Interstate Park comprises two adjacent state parks on the Minnesota–Wisconsin border, both named Interstate State Park. They straddle the Dalles of the St. Croix River, a deep basalt gorge with glacial potholes and other rock formations. The Wisconsin park is 1330 acre and the Minnesota park is 298 acre. The towns of Taylors Falls, Minnesota and St. Croix Falls, Wisconsin are adjacent to the park. Interstate Park is within the Saint Croix National Scenic Riverway and the Ice Age National Scientific Reserve. The western terminus of the Ice Age National Scenic Trail is on the Wisconsin side. On the Minnesota side, two areas contain National Park Service rustic style buildings and structures that are listed on the National Register of Historic Places.

==Geology==
Rocks or sediment from three short intervals of geologic time, each from three different geological eras, Precambrian, Paleozoic, and Cenozoic, are exposed at the surface within Interstate Park. The oldest strata are of the Keweenawan Supergroup, which is a 2.5 mi thick sequence of volcanic and sedimentary strata that fill a segment of the Midcontinent Rift System. During the formation of the Midcontinent Rift System, these strata accumulated about 1.1 billion years ago as a series of basaltic lava flows and alluvial fans filled an ancient rift valley to depth of over 2.5 mi. At least ten separate lava flows are exposed within the region of Interstate Park. Since their accumulation, these strata within Interstate Park area have undergone very low to low-grade metamorphism.

===Paleozoic Era - Cambrian Period===
In the Cambrian period of the Paleozoic Era, between 530 and 470 million years ago, the region was covered by a shallow sea which deposited sandstone and siltstone atop the basalt. This epoch of the Cambrian, the Furongian, was originally called the Croixian in North America because the layers exposed in this area were its type locality.

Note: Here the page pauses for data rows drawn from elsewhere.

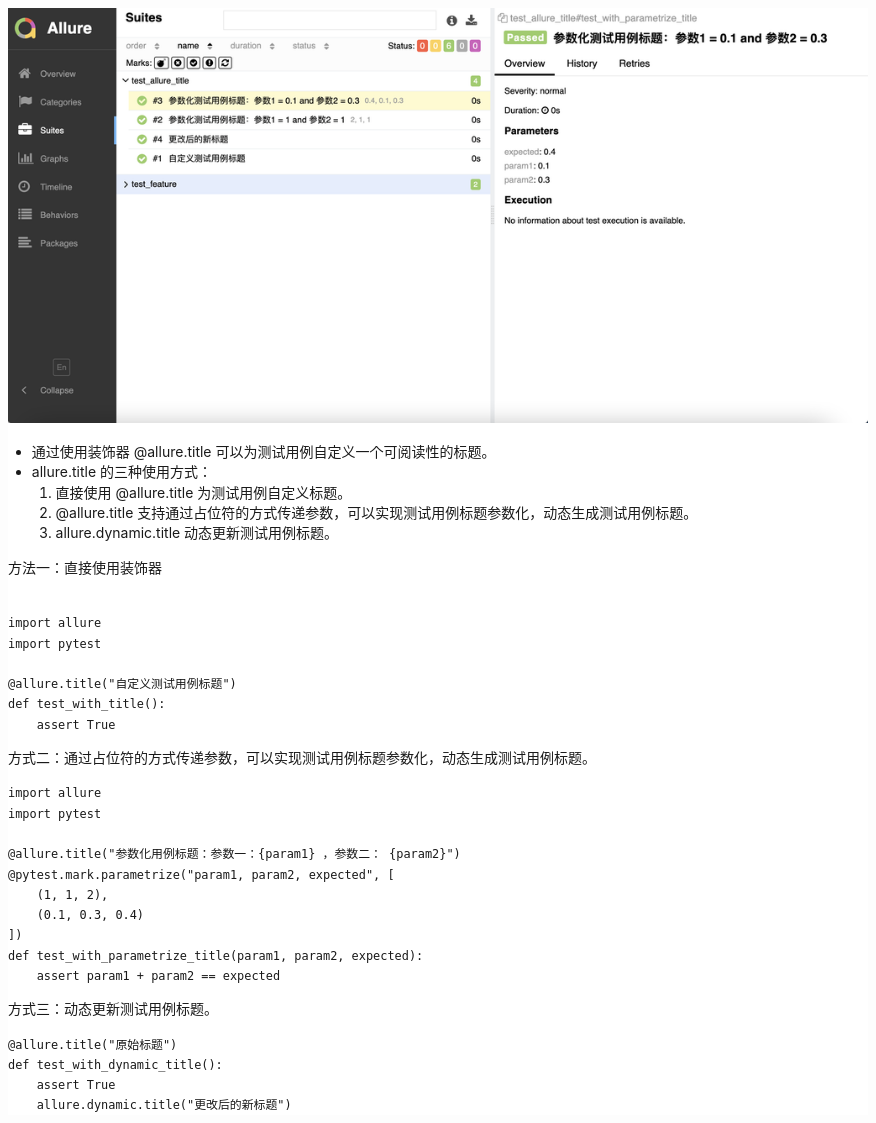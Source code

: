 ![img.png](img/allure_title.png)
* 通过使用装饰器 @allure.title 可以为测试用例自定义一个可阅读性的标题。
* allure.title 的三种使用方式：
  1. 直接使用 @allure.title 为测试用例自定义标题。
  2. @allure.title 支持通过占位符的方式传递参数，可以实现测试用例标题参数化，动态生成测试用例标题。
  3. allure.dynamic.title 动态更新测试用例标题。

方法一：直接使用装饰器
```angular2html

import allure
import pytest

@allure.title("自定义测试用例标题")
def test_with_title():
    assert True
```
方式二：通过占位符的方式传递参数，可以实现测试用例标题参数化，动态生成测试用例标题。
```angular2html
import allure
import pytest

@allure.title("参数化用例标题：参数一：{param1} ，参数二： {param2}")
@pytest.mark.parametrize("param1, param2, expected", [
    (1, 1, 2),
    (0.1, 0.3, 0.4)
])
def test_with_parametrize_title(param1, param2, expected):
    assert param1 + param2 == expected
```
方式三：动态更新测试用例标题。
```angular2html
@allure.title("原始标题")
def test_with_dynamic_title():
    assert True
    allure.dynamic.title("更改后的新标题")
```
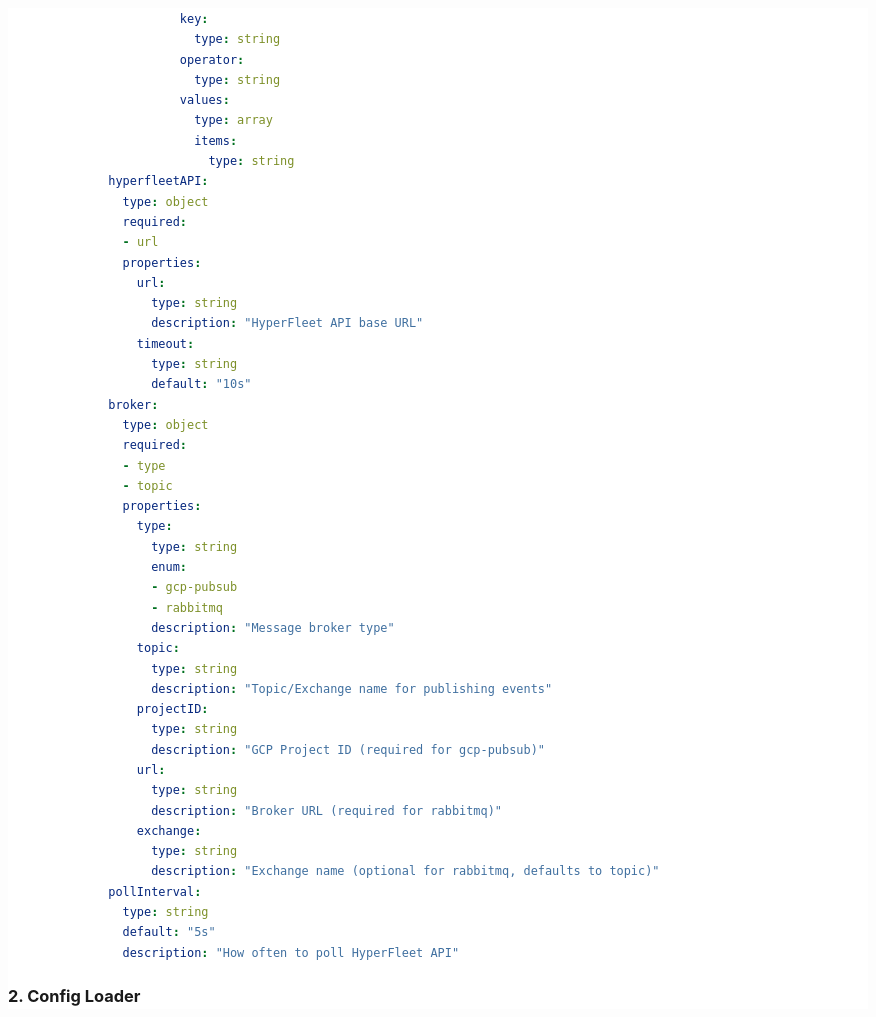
 ```yaml
                        key:
                          type: string
                        operator:
                          type: string
                        values:
                          type: array
                          items:
                            type: string
              hyperfleetAPI:
                type: object
                required:
                - url
                properties:
                  url:
                    type: string
                    description: "HyperFleet API base URL"
                  timeout:
                    type: string
                    default: "10s"
              broker:
                type: object
                required:
                - type
                - topic
                properties:
                  type:
                    type: string
                    enum:
                    - gcp-pubsub
                    - rabbitmq
                    description: "Message broker type"
                  topic:
                    type: string
                    description: "Topic/Exchange name for publishing events"
                  projectID:
                    type: string
                    description: "GCP Project ID (required for gcp-pubsub)"
                  url:
                    type: string
                    description: "Broker URL (required for rabbitmq)"
                  exchange:
                    type: string
                    description: "Exchange name (optional for rabbitmq, defaults to topic)"
              pollInterval:
                type: string
                default: "5s"
                description: "How often to poll HyperFleet API"
```

### 2. Config Loader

===Cenozoic Era - Quaternary Period===
The presence of older glacial deposits south of the Interstate Park demonstrates that the Laurentide Ice Sheet repeatedly glaciated it and surrounding areas over the Pleistocene Epoch. Within Wisconsin, these older glacial deposits consist of remnants of, highly weathered dark-gray loam till and lake sediment with reversed magnetic polarity and a deeply weathered, pre-Sangamonian Stage, reddish-brown, sandy loam till with normal magnetic polarity. Both the landforms and deposits related to these earlier glaciations have been either eroded or buried by the latest advance of the Laurentide Ice Sheet over this area of the Last Glacial Maximum.

The region of Interstate Park was deglaciated sometime between about 19,000 and 14,000 BP calibrated (16,000 and 12,000 ^{14}C uncalibrated). During this time, the Superior Lobe had retreated from the St. Croix Moraine northeastward to the Thompson Moraine. Between 14,000 and 11,500 BP calibrated (12,000 and 10,000 ^{14}C uncalibrated), an extensive set of ice marginal channels drained meltwater from the Thompson Moraine by way of the Brule channel into the newly formed St. Croix River.

The glacial landforms and sediments of Interstate Park were largely created during the retreat of the Superior Lobe from this region and periodic outburst flood events from proglacial lakes, e.g. Lake Duluth, since the Last Glacial Maximum. First, the retreat of the Superior lobe into the Lake Superior basin created proglacial lakes. Initially, these lakes consisted of small, proglacial lakes. Later, these lakes coalesced to form a large proglacial lake called glacial Lake Duluth, which was confined to the western Superior basin. The most prominent of multiple lake levels of glacial Lake Duluth is known as the Duluth level. There also was an older epi-Duluth level that lay above the Duluth level. The epi-Duluth level and a smaller precursor proglacial lake, named Lake Nemadji, drained through the higher Moose Lake (Portage) outlet into the Kettle River and into the St. Croix River. As the Lake Superior Lobe retreated, the Brule outlet opened and the higher Moose Lake was abandoned as a lower Duluth level was quickly established by massive and sudden outflow through the lower Brule outlet and down St. Croix River. The Brule outlet was abandoned when Lake Superior Lobe retreated from the Keweenaw Peninsula and opened lower eastward draining outlets. This caused the Duluth level to drop abruptly to post-Duluth levels and water to cease flowing into lower Brule outlet and down the St. Croix River.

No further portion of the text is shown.